- _Problem requirements_
No picture belongs in the copy. Repeat each line below exactly.

Recorded data:

◆ ◆ ◆

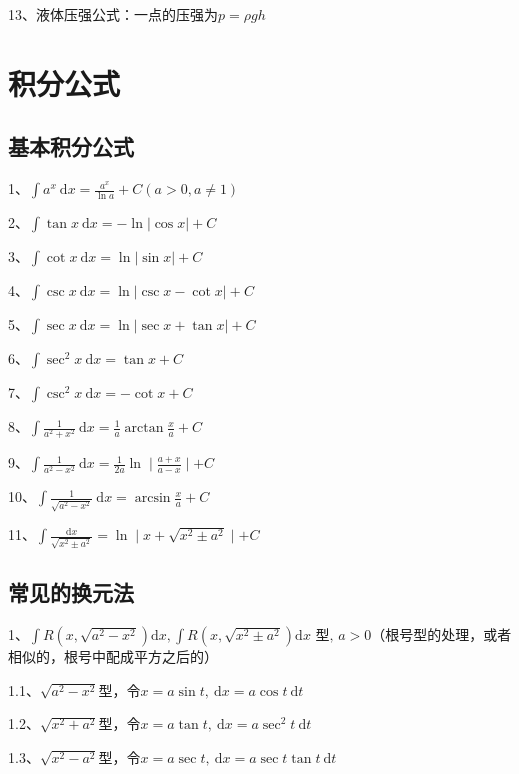13、液体压强公式：一点的压强为$p=\rho gh$

\section{积分公式}



\subsection{基本积分公式}

1、$\int a^{x} \mathrm{~d} x=\frac{a^{x}}{\ln a}+C(a>0, a \neq 1)$

2、$\int \tan x \mathrm{~d} x=-\ln |\cos x|+C$

3、$\int \cot x \mathrm{~d} x=\ln |\sin x|+C$

4、$\int \csc x \mathrm{~d} x=\ln |\csc x-\cot x|+C$

5、$\int \sec x \mathrm{~d} x=\ln |\sec x+\tan x|+C$

6、$\int \sec ^{2} x \mathrm{~d} x=\tan x+C$

7、$\int \csc ^{2} x \mathrm{~d} x=-\cot x+C$

8、$\int \frac{1}{a^{2}+x^{2}} \mathrm{~d} x=\frac{1}{a} \arctan \frac{x}{a}+C$

9、$\int \frac{1}{a^{2}-x^{2}} \mathrm{~d} x=\frac{1}{2 a} \ln \mid \frac{a+x}{a-x} \mid+C$

10、$\int \frac{1}{\sqrt{a^{2}-x^{2}}} \mathrm{~d} x=\arcsin \frac{x}{a}+C$

11、$\int \frac{\mathrm{d} x}{\sqrt{x^{2} \pm a^{2}}}=\ln \mid x+\sqrt{x^{2} \pm a^{2}} \mid+ C$



\subsection{常见的换元法}

1、$\int R\left(x, \sqrt{a^{2}-x^{2}}\right) \mathrm{d} x, \int R\left(x, \sqrt{x^{2} \pm a^{2}}\right) \mathrm{d} x \text { 型, } a>0$（根号型的处理，或者相似的，根号中配成平方之后的）

1.1、$\sqrt{a^{2}-x^{2}}$型，令$x=a \sin t, \mathrm{~d} x=a \cos t \mathrm{~d} t$

1.2、$\sqrt{x^{2}+a^{2}}$型，令$x=a \tan t, \mathrm{~d} x=a \sec ^{2} t \mathrm{~d} t$

1.3、$\sqrt{x^{2}-a^{2}}$型，令$x=a \sec t, \mathrm{~d} x=a \sec t \tan t \mathrm{~d} t$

◆ ◆ ◆

- _Output below_
13、液体压强公式：一点的压强为$p=\rho gh$

\section{积分公式}



\subsection{基本积分公式}

1、$\int a^{x} \mathrm{~d} x=\frac{a^{x}}{\ln a}+C(a>0, a \neq 1)$

2、$\int \tan x \mathrm{~d} x=-\ln |\cos x|+C$

3、$\int \cot x \mathrm{~d} x=\ln |\sin x|+C$

4、$\int \csc x \mathrm{~d} x=\ln |\csc x-\cot x|+C$

5、$\int \sec x \mathrm{~d} x=\ln |\sec x+\tan x|+C$

6、$\int \sec ^{2} x \mathrm{~d} x=\tan x+C$

7、$\int \csc ^{2} x \mathrm{~d} x=-\cot x+C$

8、$\int \frac{1}{a^{2}+x^{2}} \mathrm{~d} x=\frac{1}{a} \arctan \frac{x}{a}+C$

9、$\int \frac{1}{a^{2}-x^{2}} \mathrm{~d} x=\frac{1}{2 a} \ln \mid \frac{a+x}{a-x} \mid+C$

10、$\int \frac{1}{\sqrt{a^{2}-x^{2}}} \mathrm{~d} x=\arcsin \frac{x}{a}+C$

11、$\int \frac{\mathrm{d} x}{\sqrt{x^{2} \pm a^{2}}}=\ln \mid x+\sqrt{x^{2} \pm a^{2}} \mid+ C$



\subsection{常见的换元法}

1、$\int R\left(x, \sqrt{a^{2}-x^{2}}\right) \mathrm{d} x, \int R\left(x, \sqrt{x^{2} \pm a^{2}}\right) \mathrm{d} x \text { 型, } a>0$（根号型的处理，或者相似的，根号中配成平方之后的）

1.1、$\sqrt{a^{2}-x^{2}}$型，令$x=a \sin t, \mathrm{~d} x=a \cos t \mathrm{~d} t$

1.2、$\sqrt{x^{2}+a^{2}}$型，令$x=a \tan t, \mathrm{~d} x=a \sec ^{2} t \mathrm{~d} t$

1.3、$\sqrt{x^{2}-a^{2}}$型，令$x=a \sec t, \mathrm{~d} x=a \sec t \tan t \mathrm{~d} t$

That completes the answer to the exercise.